吕国英的哲慧诗提供了一条超越上述困境的全新路径。他不问“中”还是“西”,只问“智慧”与否;不执“体”还是“用”,只求“真知”与“觉悟”。在他的诗中,老子与康德并肩而立,庄子与海德格尔相互印证,禅宗与存在主义深度对话,儒学与现象学彼此照明。这不是折中主义的拼盘,而是以“问题”为导向、以“智慧”为标尺的综合创造。
这种综合创造的实质是什么?我认为可以概括为“思的综合”——将人类有史以来最伟大的思想成果,不分东西、不论古今,统统作为可供汲取的精神资源,在诗的形式中重新激活、重新对话、重新融合。这是吕国英对“中西之争”的根本性超越:他不再把“中西”作为思考的前提,而是直接面对人类智慧本身。

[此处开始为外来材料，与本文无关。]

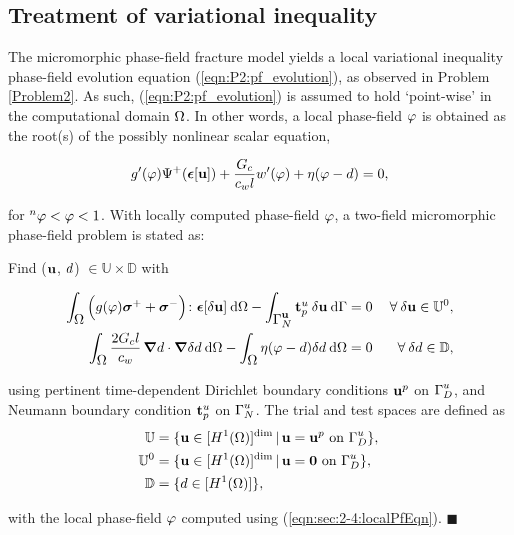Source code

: \documentclass[11pt]{article}
\begin{document}
\subsection{Treatment of variational inequality}\label{sec:VarIneqLinElast}

The micromorphic phase-field fracture model yields a local variational inequality phase-field evolution equation (\ref{eqn:P2:pf_evolution}), as observed in Problem \ref{Problem2}. As such, (\ref{eqn:P2:pf_evolution}) is assumed to hold `point-wise' in the computational domain $\hbox{$\Omega$}$. In other words, a local phase-field $\hbox{$\varphi$}$ is obtained as the root(s) of the possibly nonlinear scalar equation,

\begin{equation}\label{eqn:sec:2-4:localPfEqn}
    g'(\hbox{$\varphi$}) \Psi^+(\hbox{$\hbox{\boldmath$\epsilon$}$}[\hbox{$\mathbf{u}$}]) + \dfrac{\hbox{$G_c$}}{c_w \hbox{$l$}} w'(\hbox{$\varphi$}) + \eta (\hbox{$\varphi$} - \hbox{$d$}) = 0,
\end{equation}

\noindent for ${}^{n}\hbox{$\varphi$} < \hbox{$\varphi$} < 1$. With locally computed phase-field $\hbox{$\varphi$}$, a two-field micromorphic phase-field problem is stated as:


\begin{vproblem}\label{Problem3}
Find ($\hbox{$\mathbf{u}$}$, $\hbox{$d$}$) $\in \mathbb{U} \times \mathbb{D}$ with

\begin{subequations}
\begin{align}
\int_{\hbox{$\Omega$}}^{} \Big( g(\hbox{$\varphi$}) \hbox{$\hbox{\boldmath$\sigma$}^+$} + \hbox{$\hbox{\boldmath$\sigma$}^-$} \Big) \colon\hbox{$\hbox{\boldmath$\epsilon$}$}[\hbox{$\delta\mathbf{u}$}] \: \normalfont \text{d} \hbox{$\Omega$} - \int_{\hbox{$\hbox{$\Gamma$}_{N}^{\scriptsize{\hbox{$\mathbf{u}$}}}$}}^{} \hbox{$\mathbf{t}_{p}^{\scriptsize{\hbox{$u$}}}$} \: \hbox{$\delta\mathbf{u}$} \: \normalfont \text{d}\hbox{$\Gamma$} &= 0  & \: \forall \: \hbox{$\delta\mathbf{u}$} \in \mathbb{U}^0, \label{eqn:P3:EL_momentumbalance} \\
\int_{\hbox{$\Omega$}}^{} \dfrac{2 \hbox{$G_c$} \hbox{$l$}}{c_w} \, \hbox{\boldmath$\nabla$} \hbox{$d$}\cdot \hbox{\boldmath$\nabla$} \hbox{$\delta\hbox{$d$}$} \normalfont \: \text{d}\hbox{$\Omega$} - \int_{\hbox{$\Omega$}}^{} \eta (\hbox{$\varphi$}-\hbox{$d$}) \hbox{$\delta\hbox{$d$}$} \: \text{d}\hbox{$\Omega$} & = 0 & \: \forall \: \hbox{$\delta\hbox{$d$}$} \in \mathbb{D}, \label{eqn:P3:mpf_evolution}
\end{align}
\end{subequations}

\noindent using pertinent time-dependent Dirichlet boundary conditions $\hbox{$\mathbf{u}$}^p$ on $\hbox{$\hbox{$\Gamma$}_{D}^{\scriptsize{u}}$}$, and Neumann boundary condition $\hbox{$\mathbf{t}_{p}^{\scriptsize{u}}$}$ on $\hbox{$\hbox{$\Gamma$}_{N}^{\scriptsize{u}}$}$. The trial and test spaces are defined as
\begin{subequations}
\begin{align}
\mathbb{U} & = \{ \hbox{$\mathbf{u}$} \in [H^1(\hbox{$\Omega$})]^{\normalfont\text{dim}} \,|\, \hbox{$\mathbf{u}$} = \hbox{$\mathbf{u}$}^p \text{ on } \hbox{$\hbox{$\Gamma$}_{D}^{\scriptsize{u}}$} \},  {\label{eqn:P3:disp_trialspace}} \\ 
\mathbb{U}^0 & = \{ \hbox{$\mathbf{u}$} \in [H^1(\hbox{$\Omega$})]^{\normalfont\text{dim}} \,|\, \hbox{$\mathbf{u}$} = \mathbf{0} \text{ on } \hbox{$\hbox{$\Gamma$}_{D}^{\scriptsize{u}}$} \},  {\label{eqn:P3:disp_testspace}} \\
\mathbb{D} & = \{ \hbox{$d$} \in [H^1(\hbox{$\Omega$})] \},  {\label{eqn:P3:trialspace}}
\end{align}
\end{subequations} 

with the local phase-field $\hbox{$\varphi$}$ computed using (\ref{eqn:sec:2-4:localPfEqn}). {\color{black}\hfill $\blacksquare$}
\end{vproblem}
\end{document}
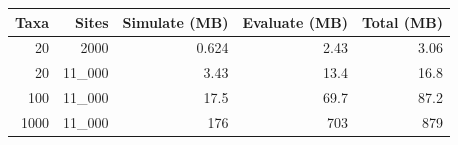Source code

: \begin{tabular}{rrrrr}
  \toprule
  Taxa & Sites & Simulate (MB) & Evaluate (MB) & Total (MB) \\
  \midrule
  20 & 2000 & 0.624 & 2.43 & 3.06 \\
  20 & 11\_000 & 3.43 & 13.4 & 16.8 \\
  100 & 11\_000 & 17.5 & 69.7 & 87.2 \\
  \midrule
  1000 & 11\_000 & 176 & 703 & 879 \\
  \bottomrule
\end{tabular}
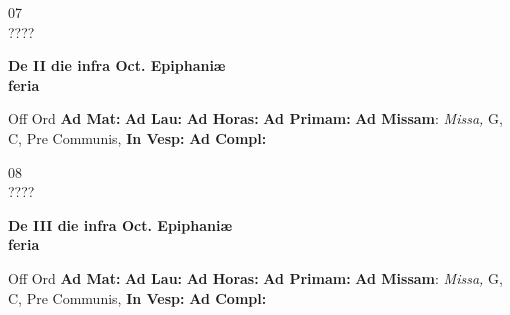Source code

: \documentclass[10pt, openany]{book}
\begin{document}
    \begin{center}
        \begin{minipage}{3.5in}
            \vspace{2em}
            \begin{minipage}{0.5in}
                {\Huge 07} \\
                {\normalsize ????}
            \end{minipage}
            \begin{minipage}{3.0in}
                \textbf{ \large De II die infra Oct. Epiphaniæ \\
                \textnormal{\normalsize feria}}

            \end{minipage}
            \begin{justify}Off Ord
                \textbf{Ad Mat: }
                \textbf{Ad Lau: }
                \textbf{Ad Horas: }
                \textbf{Ad Primam: }\textbf{Ad Missam}: \textit{Missa,} G, C, Pre Communis, 
                \textbf{In Vesp: }
                \textbf{Ad Compl: }
            \end{justify}
        \end{minipage}
    \end{center}

    \begin{center}
        \begin{minipage}{3.5in}
            \vspace{2em}
            \begin{minipage}{0.5in}
                {\Huge 08} \\
                {\normalsize ????}
            \end{minipage}
            \begin{minipage}{3.0in}
                \textbf{ \large De III die infra Oct. Epiphaniæ \\
                \textnormal{\normalsize feria}}

            \end{minipage}
            \begin{justify}Off Ord
                \textbf{Ad Mat: }
                \textbf{Ad Lau: }
                \textbf{Ad Horas: }
                \textbf{Ad Primam: }\textbf{Ad Missam}: \textit{Missa,} G, C, Pre Communis, 
                \textbf{In Vesp: }
                \textbf{Ad Compl: }
            \end{justify}
        \end{minipage}
    \end{center}
\end{document}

系列研究之一论证了吕国英哲慧诗学“思即是诗、诗即是思”的范式革命意义,系列研究之二阐释了其“气墨灵象”美学的创构逻辑。本文作为系列研究之三,将聚焦于吕国英哲慧诗的东西融通特征,分析其如何打破“中西”藩篱,建构一种具有人类视野的思想综合。
二
方法论:对话而非拼贴
在分析吕国英如何融通东西之前,有必要先澄清其方法论特征。吕国英处理东西方思想资源的方式,既不同于学院派的“比较研究”,也不同于诗人的“随意借用”,而是一种独特的“诗学对话”。
第0029首堪称这一方法的典范展示:
0029
苏圣认识你自己,亚夫逻辑真理明。
道祖无为无不为,释翁五蕴皆性空。
儒宗克己复归仁,阳明良知藉良行。
尼采起舞生命烈,海氏此在向死生。
维哲语言转向妙,余公气墨极象灵。
十句诗中,十位思想巨擘依次登场:苏格拉底、亚里士多德、老子、释迦牟尼、孔子、王阳明、尼采、海德格尔、维特根斯坦,以及吕国英自指的“余公”(其美学体系的核心命题)。这不是简单的名人录,而是思想的交响:苏格拉底的“认识你自己”与王阳明的“致良知”形成对话——前者是西方理性主义的自我认知,后者是东方心学的自我觉悟,二者共同指向“认识自我”这一永恒哲学主题。老子的“无为无不为”与尼采的“生命起舞”形成对话——前者是东方的顺势而为,后者是西方的意志张扬,看似对立,实则都指向对生命本真状态的回归。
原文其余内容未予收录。